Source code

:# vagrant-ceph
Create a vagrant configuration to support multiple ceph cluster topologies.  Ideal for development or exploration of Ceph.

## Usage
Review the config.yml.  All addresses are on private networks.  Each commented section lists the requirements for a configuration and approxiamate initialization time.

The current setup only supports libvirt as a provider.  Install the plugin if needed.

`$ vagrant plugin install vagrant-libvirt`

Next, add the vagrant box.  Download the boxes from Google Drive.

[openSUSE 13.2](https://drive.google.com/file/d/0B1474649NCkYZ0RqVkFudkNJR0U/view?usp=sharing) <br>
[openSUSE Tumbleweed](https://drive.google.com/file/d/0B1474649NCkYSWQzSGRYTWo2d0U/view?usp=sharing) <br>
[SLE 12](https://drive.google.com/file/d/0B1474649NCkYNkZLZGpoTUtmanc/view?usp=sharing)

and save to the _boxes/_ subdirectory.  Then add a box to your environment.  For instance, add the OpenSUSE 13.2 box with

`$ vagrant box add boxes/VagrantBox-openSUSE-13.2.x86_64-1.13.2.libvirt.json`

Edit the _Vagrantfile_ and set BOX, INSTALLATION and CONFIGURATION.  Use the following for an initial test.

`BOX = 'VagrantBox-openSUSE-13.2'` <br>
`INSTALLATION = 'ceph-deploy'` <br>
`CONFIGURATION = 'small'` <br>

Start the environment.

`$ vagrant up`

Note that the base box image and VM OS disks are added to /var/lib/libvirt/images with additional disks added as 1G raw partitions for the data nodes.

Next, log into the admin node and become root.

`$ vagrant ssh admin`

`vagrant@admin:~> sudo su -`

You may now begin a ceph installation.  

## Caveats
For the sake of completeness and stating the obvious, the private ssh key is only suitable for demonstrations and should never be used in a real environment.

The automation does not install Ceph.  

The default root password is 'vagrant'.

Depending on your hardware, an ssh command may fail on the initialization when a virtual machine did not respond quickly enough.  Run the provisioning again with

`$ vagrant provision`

####################

Brief
In the records above, find the line containing "The default root password is 'vagrant'."; please retype it and every line after it through the last line, exactly and with nothing else.

Exercise result
The default root password is 'vagrant'.

Depending on your hardware, an ssh command may fail on the initialization when a virtual machine did not respond quickly enough.  Run the provisioning again with

`$ vagrant provision`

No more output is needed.